There is the condition Sprite > Compare X and its pairing expression Sprite.X.
So, u can use Sprite > Compare X .. or System > Compare two values (using Sprite.X).
The first one will filter the picklist (SOL), de second one will not filter the picklist.
There is a reason why i started like this.
Because in the same logic ....
You have the condition System > Pick nth Instance and its pairing expression sprite(nth).xxxxx
'nth' is in fact the IID for an instance of an object in a certain picklist (SOL), it is a zero based index, and it is a number.
If you have all instances of an object picked, this IID represents also the order that they are created.
And now some more background info.
Some conditions (but also expressions) have only a meaning when used with a certain condition.

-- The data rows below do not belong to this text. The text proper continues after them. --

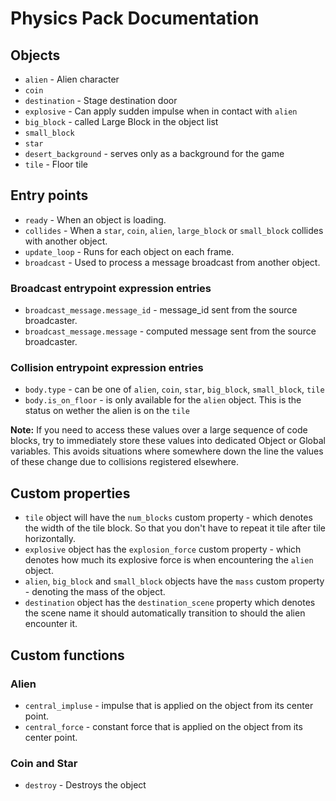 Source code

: # Physics Pack Documentation

## Objects

* `alien` - Alien character
* `coin`
* `destination` - Stage destination door
* `explosive` - Can apply sudden impulse when in contact with `alien`
* `big_block` - called Large Block in the object list
* `small_block`
* `star`
* `desert_background` - serves only as a background for the game
* `tile` - Floor tile

## Entry points

* `ready` - When an object is loading.
* `collides` - When a `star`, `coin`, `alien`, `large_block` or `small_block` collides with another object.
* `update_loop` - Runs for each object on each frame.
* `broadcast` - Used to process a message broadcast from another object.

### Broadcast entrypoint expression entries

* `broadcast_message.message_id` - message_id sent from the source broadcaster.
* `broadcast_message.message` - computed message sent from the source broadcaster.

### Collision entrypoint expression entries

* `body.type` - can be one of `alien`, `coin`, `star`, `big_block`, `small_block`, `tile`
* `body.is_on_floor` - is only available for the `alien` object. This is the status on wether the alien is on the `tile`

**Note:** If you need to access these values over a large sequence of code blocks, try to immediately store these values into dedicated Object or Global variables. This avoids situations where somewhere down the line the values of these change due to collisions registered elsewhere.

## Custom properties

* `tile` object will have the `num_blocks` custom property - which denotes the width of the tile block. So that you don't have to repeat it tile after tile horizontally.
* `explosive` object has the `explosion_force` custom property - which denotes how much its explosive force is when encountering the `alien` object.
* `alien`, `big_block` and `small_block` objects have the `mass` custom property - denoting the mass of the object.
* `destination` object has the `destination_scene` property which denotes the scene name it should automatically transition to should the alien encounter it.

## Custom functions

### Alien

* `central_impluse` - impulse that is applied on the object from its center point.
* `central_force` - constant force that is applied on the object from its center point.

### Coin and Star

* `destroy` - Destroys the object
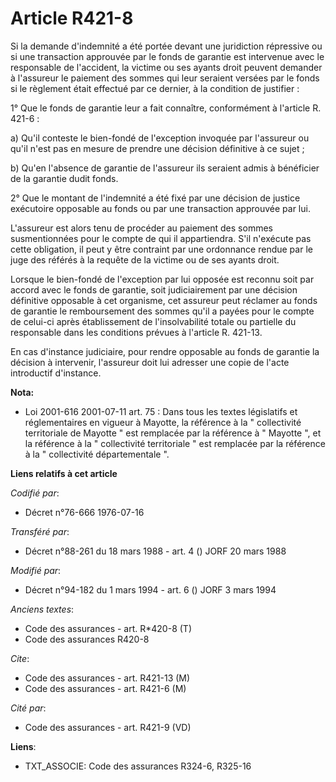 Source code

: # Article R421-8

Si la demande d'indemnité a été portée devant une juridiction répressive ou si une transaction approuvée par le fonds de
garantie est intervenue avec le responsable de l'accident, la victime ou ses ayants droit peuvent demander à l'assureur le
paiement des sommes qui leur seraient versées par le fonds si le règlement était effectué par ce dernier, à la condition de
justifier :

1° Que le fonds de garantie leur a fait connaître, conformément à l'article R. 421-6 :

a) Qu'il conteste le bien-fondé de l'exception invoquée par l'assureur ou qu'il n'est pas en mesure de prendre une décision
définitive à ce sujet ;

b) Qu'en l'absence de garantie de l'assureur ils seraient admis à bénéficier de la garantie dudit fonds.

2° Que le montant de l'indemnité a été fixé par une décision de justice exécutoire opposable au fonds ou par une transaction
approuvée par lui.

L'assureur est alors tenu de procéder au paiement des sommes susmentionnées pour le compte de qui il appartiendra. S'il
n'exécute pas cette obligation, il peut y être contraint par une ordonnance rendue par le juge des référés à la requête de la
victime ou de ses ayants droit.

Lorsque le bien-fondé de l'exception par lui opposée est reconnu soit par accord avec le fonds de garantie, soit
judiciairement par une décision définitive opposable à cet organisme, cet assureur peut réclamer au fonds de garantie le
remboursement des sommes qu'il a payées pour le compte de celui-ci après établissement de l'insolvabilité totale ou partielle
du responsable dans les conditions prévues à l'article R. 421-13.

En cas d'instance judiciaire, pour rendre opposable au fonds de garantie la décision à intervenir, l'assureur doit lui
adresser une copie de l'acte introductif d'instance.

**Nota:**

- Loi 2001-616 2001-07-11 art. 75 : Dans tous les textes législatifs et réglementaires en vigueur à Mayotte, la référence à
la " collectivité territoriale de Mayotte " est remplacée par la référence à " Mayotte ", et la référence à la " collectivité
territoriale " est remplacée par la référence à la " collectivité départementale ".

**Liens relatifs à cet article**

_Codifié par_:

  - Décret n°76-666 1976-07-16

_Transféré par_:

  - Décret n°88-261 du 18 mars 1988 - art. 4 () JORF 20 mars 1988

_Modifié par_:

  - Décret n°94-182 du 1 mars 1994 - art. 6 () JORF 3 mars 1994

_Anciens textes_:

  - Code des assurances - art. R*420-8 (T)
  - Code des assurances R420-8

_Cite_:

  - Code des assurances - art. R421-13 (M)
  - Code des assurances - art. R421-6 (M)

_Cité par_:

  - Code des assurances - art. R421-9 (VD)

**Liens**:

  - TXT_ASSOCIE: Code des assurances R324-6, R325-16
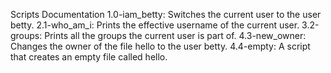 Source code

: Scripts Documentation
1.0-iam_betty: Switches the current user to the user betty.
2.1-who_am_i: Prints the effective username of the current user.
3.2-groups: Prints all the groups the current user is part of.
4.3-new_owner: Changes the owner of the file hello to the user betty.
4.4-empty: A script that creates an empty file called hello.
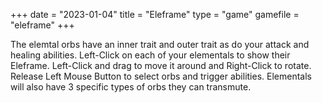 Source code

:+++
date = "2023-01-04"
title = "Eleframe"
type = "game"
gamefile = "eleframe"
+++

The elemtal orbs have an inner trait and outer trait as do your attack and healing abilities. Left-Click on each of your elementals to show their Eleframe. Left-Click and drag to move it around and Right-Click to rotate. Release Left Mouse Button to select orbs and trigger abilities. Elementals will also have 3 specific types of orbs they can transmute.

The condition 'pick nth instance' has no meaning without a condition that actual picks items (make a SOL), so sprite(nth).xxxxx has no meaning without a pick.
The expresssion loopindex("i") has not meaning without a loop condition.
The expression array.curX has no meaning without a 'for each element' condition.
So, for you to adress an nth instance by instance(nth).xxxx, you should use a 'pick all' (althaught for only 1 line of code as in your example this is redunctant).
Then using the expression goes like this ...
"Email: " & input(0).Text & " / Password: " & input(1).Text
Beeing 0 the IDD of the first instance of the sprite input, 1 the IDD of the second sprite input.
You can use logical expressions. Like :
input.InputType = "Email" ? 1 : 0
But it is a bit weird to use this to return an IID.